Pierre Coupey | Statements for Measures

Only the imagination is real.
–– William Carlos Williams

Three principles shape my practice and each emphasizes the open-ended process of making paintings and texts: development by transformation (Stanley William Hayter, Atelier 17, Paris); form is never more than an extension of content (Robert Creeley in Charles Olson, “Projective Verse”); the medium is the message (Marshall McLuhan).

A close reading of contemporary poetry and poetics, and of Canadian, American, European and Asian art, also informs my practice as a painter and printmaker. I work in serial runs of various lengths, clusters of work, each of which explores a particular nexus of emotional, conceptual, aesthetic and technical challenges. Sometimes the clusters break down into subsets of pairs, trios or quartets of paintings or prints, each subset exploring a tangent or angle suggested by the direction of the main group.

Sometimes I work in a diptych format or I’ll bisect a horizontal format with a vertical line to make a fictive diptych: both formats rime with the pages of an opened book. In addition, my preferred format in scale rimes with the standard 8 ½” x 11” letter page, which further proposes a rime between a painting and a manuscript. In one sense, each painting is a page from a manuscript, a book in progress. For me, painting and writing –– mark making –– are one activity, the basic work of the hand.

In the studio the search is for discovery through proprioception (sensibility within the organism by movement of its own tissue), that is, the intelligence of the body. In my practice it isn’t reason over passion, or passion over reason, but reason with passion. Not depiction of “the real” but re-enactment of the real through the proprioception of rimed experience, language, landscape and art. My interest is not in representation, but in presentation.


II

Art depends on resistance to bring itself into full clarity.
–– Eric Fischl

While working I write down all sorts of things in my painting notebooks –– notes on colour, what stage a painting is at, what the medium mix is, what poets or poems I’m thinking about, lists of possible titles, names of painters a given piece might be referencing, what landscape is urging itself upon me. What I’m fighting with.

So there’s a list of my subjects: colour, space, poets and poems, painters and paintings, landscapes and experiences, the past banging into the present moment, and vice versa, something struggling to emerge from the conflict, against the resistance, to make itself clear. And a list of words that re-occur: resistance, resonance, moments, and I could add transformation, metamorphosis, crisis.

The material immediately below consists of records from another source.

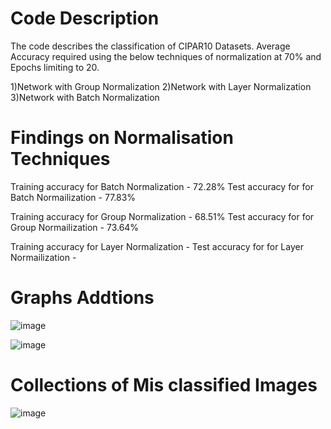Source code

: # Code Description

The code describes the classification of CIPAR10 Datasets. Average Accuracy required using the below techniques of normalization at 70% and Epochs limiting to 20.

1)Network with Group Normalization
2)Network with Layer Normalization
3)Network with Batch Normalization


# Findings on Normalisation Techniques

Training accuracy for Batch Normalization - 72.28%
Test accuracy for for Batch Normailization - 77.83%


Training accuracy for Group Normalization - 68.51%
Test accuracy for for Group Normailization - 73.64%

Training accuracy for Layer Normalization - 
Test accuracy for for Layer Normailization - 


# Graphs Addtions

![image](https://github.com/padmanabh275/S8_BatchNorm/assets/44230428/f40409bb-4148-4c98-b93f-63994eb1372a)



![image](https://github.com/padmanabh275/S8_BatchNorm/assets/44230428/54ec3dc1-daf5-48a0-8f16-d6c9b1cc84d6)


# Collections of Mis classified Images

![image](https://github.com/padmanabh275/S8_BatchNorm/assets/44230428/b7d507d9-2bd9-4998-bb48-bc75602c0bd2)


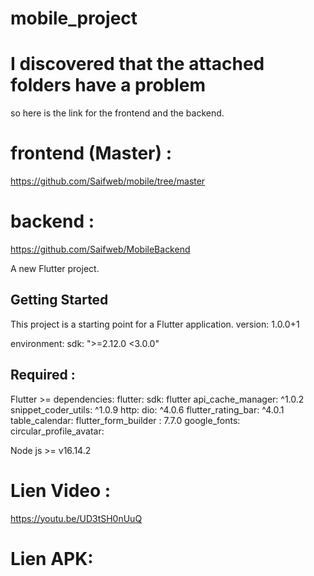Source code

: # mobile_project

# I discovered that the attached folders have a problem

so here is the link for the frontend and the backend.

# frontend (Master) :
https://github.com/Saifweb/mobile/tree/master
# backend :
https://github.com/Saifweb/MobileBackend

A new Flutter project.

## Getting Started

This project is a starting point for a Flutter application.
version: 1.0.0+1

environment:
  sdk: ">=2.12.0 <3.0.0"
## Required : 
Flutter >= 
dependencies:
  flutter:
    sdk: flutter
  api_cache_manager: ^1.0.2
  snippet_coder_utils: ^1.0.9
  http:
  dio: ^4.0.6
  flutter_rating_bar: ^4.0.1
  table_calendar:
  flutter_form_builder : 7.7.0
  google_fonts:
  circular_profile_avatar:
  

Node js >= v16.14.2

# Lien Video : 
https://youtu.be/UD3tSH0nUuQ
# Lien APK:


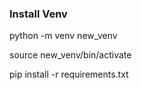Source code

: ### Install Venv

python -m venv new_venv

source new_venv/bin/activate

pip install -r requirements.txt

It’s a given painting is about something, even if it’s hard to name that something, even if that something is impossible to name. Gerhard Richter likes to quote John Cage, who said “I have nothing to say, and I’m saying it.” And sometimes that nothing is a momentous something.

Sense and nonsense. Past and present. Sacred and profane. Thing and no thing.
Absence and presence. Mark and interval. Chaos and dance. Eros and Thanatos.

And looking back, the random titles that may or may not be poetic:
Beneath the Ribs the Heart Beats
Achilles’ Shield
Bones & Fractures
Imaginary Elegies
Primavera

But I haven’t used them here: the majority of the works in this show are untitled and numbered –– to put the stress on the facts of the paintings themselves: how they were made: what forces went into their desire to be themselves. To relieve them of words. To let them be paint.

And now I know I will name this show Measures.


III

And now I know I will name this show Measures.

What was I thinking when I wrote that?

When I started this particular cluster the word measure was not in the forefront of my consciousness.

The word occurred as a consequence of writing the previous note. Just as words in a poem, and passages of paint in a painting, occur as a consequence of what preceded them, one perception, one hint, one suggestion, one rime, one glimpse, following upon another, leading to another, unanticipated, unexpected.

An endless succession of sequential yet simultaneous events. Which is what a painting is.

Back of that word, behind it in the paintings and in my experience, I’m sure the idea of dance was lurking, an archaic use of the word measure, which denotes a stately and courtly dance, a movement of bodies in space and in time to music. Space and time. A painter (a body) moving, day after day, sometimes for months, before a surface, there.

Perhaps I was thinking of the choreography of the physical movement of paint across the space of the canvas, that dance of the intellect so deeply embedded in the brush and hand hitting a surface with a colour, one colour after another, one colour on top of another, bodies of colour dancing with one another, to make a deep and convoluted and entwined space –– of intimacies and closures, gaps and intervals, touching and not touching, layering the spaces between.

There’s an intoxication in the dance, gathered energies. Energy, said Baudelaire, is the highest form of grace.

A poem, said Olson, is a transfer of energy. Which is what a painting is.

Think of these paintings as a choreography of energies, a series of transformations and transferences, across time, across space. Each offers its own particular measure of energy, its particular measure of its own solitude. And with luck, its particular share of grace.